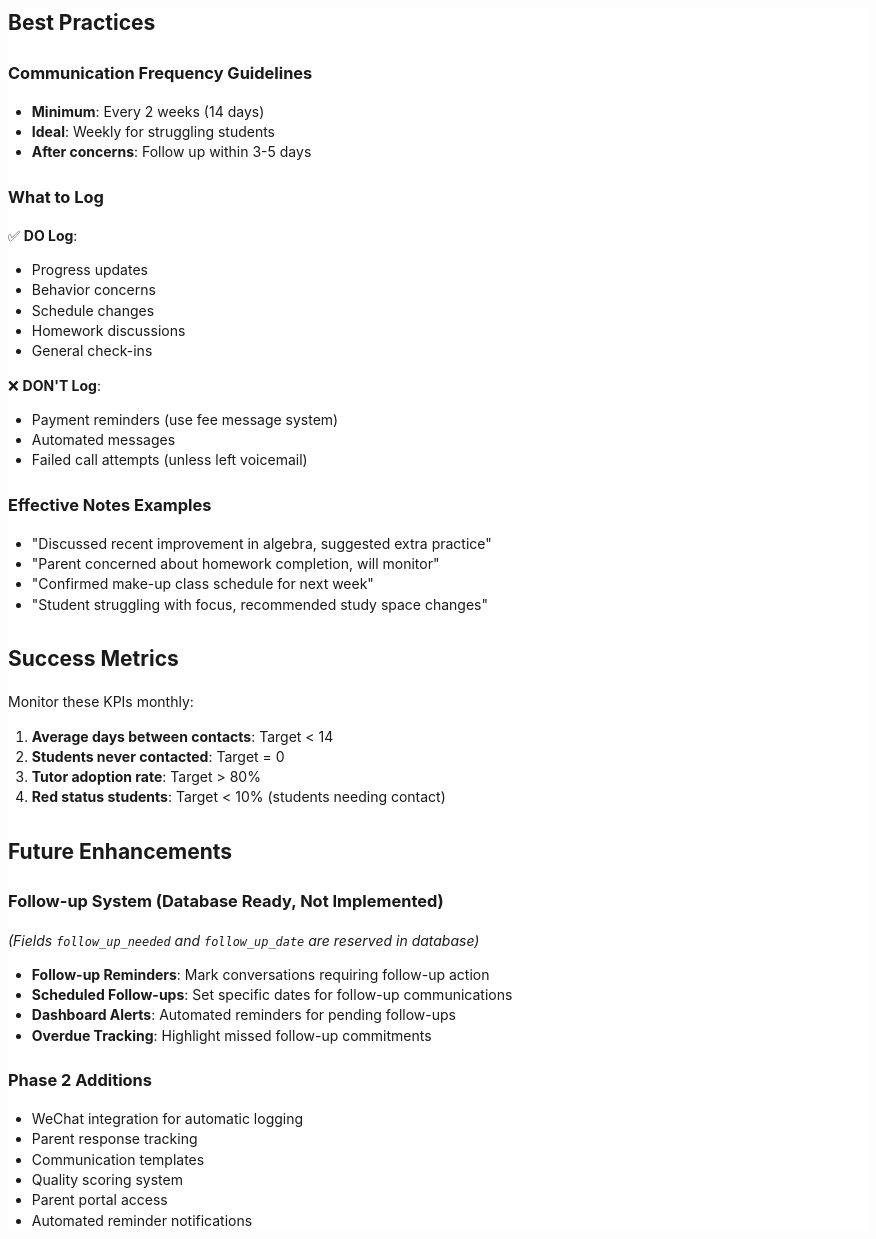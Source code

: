 ## Best Practices

### Communication Frequency Guidelines
- **Minimum**: Every 2 weeks (14 days)
- **Ideal**: Weekly for struggling students
- **After concerns**: Follow up within 3-5 days

### What to Log
✅ **DO Log**:
- Progress updates
- Behavior concerns
- Schedule changes
- Homework discussions
- General check-ins

❌ **DON'T Log**:
- Payment reminders (use fee message system)
- Automated messages
- Failed call attempts (unless left voicemail)

### Effective Notes Examples
- "Discussed recent improvement in algebra, suggested extra practice"
- "Parent concerned about homework completion, will monitor"
- "Confirmed make-up class schedule for next week"
- "Student struggling with focus, recommended study space changes"

## Success Metrics

Monitor these KPIs monthly:
1. **Average days between contacts**: Target < 14
2. **Students never contacted**: Target = 0
3. **Tutor adoption rate**: Target > 80%
4. **Red status students**: Target < 10% (students needing contact)

## Future Enhancements

### Follow-up System (Database Ready, Not Implemented)
*(Fields `follow_up_needed` and `follow_up_date` are reserved in database)*
- **Follow-up Reminders**: Mark conversations requiring follow-up action
- **Scheduled Follow-ups**: Set specific dates for follow-up communications
- **Dashboard Alerts**: Automated reminders for pending follow-ups
- **Overdue Tracking**: Highlight missed follow-up commitments

### Phase 2 Additions
- WeChat integration for automatic logging
- Parent response tracking
- Communication templates
- Quality scoring system
- Parent portal access
- Automated reminder notifications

^^^^^^^^

Set down each line from the line containing "3. **Tutor adoption rate**: Target > 80%" through the final line of the data, exactly and with nothing added.

## [Expected answer]
3. **Tutor adoption rate**: Target > 80%
4. **Red status students**: Target < 10% (students needing contact)

## Future Enhancements

### Follow-up System (Database Ready, Not Implemented)
*(Fields `follow_up_needed` and `follow_up_date` are reserved in database)*
- **Follow-up Reminders**: Mark conversations requiring follow-up action
- **Scheduled Follow-ups**: Set specific dates for follow-up communications
- **Dashboard Alerts**: Automated reminders for pending follow-ups
- **Overdue Tracking**: Highlight missed follow-up commitments

### Phase 2 Additions
- WeChat integration for automatic logging
- Parent response tracking
- Communication templates
- Quality scoring system
- Parent portal access
- Automated reminder notifications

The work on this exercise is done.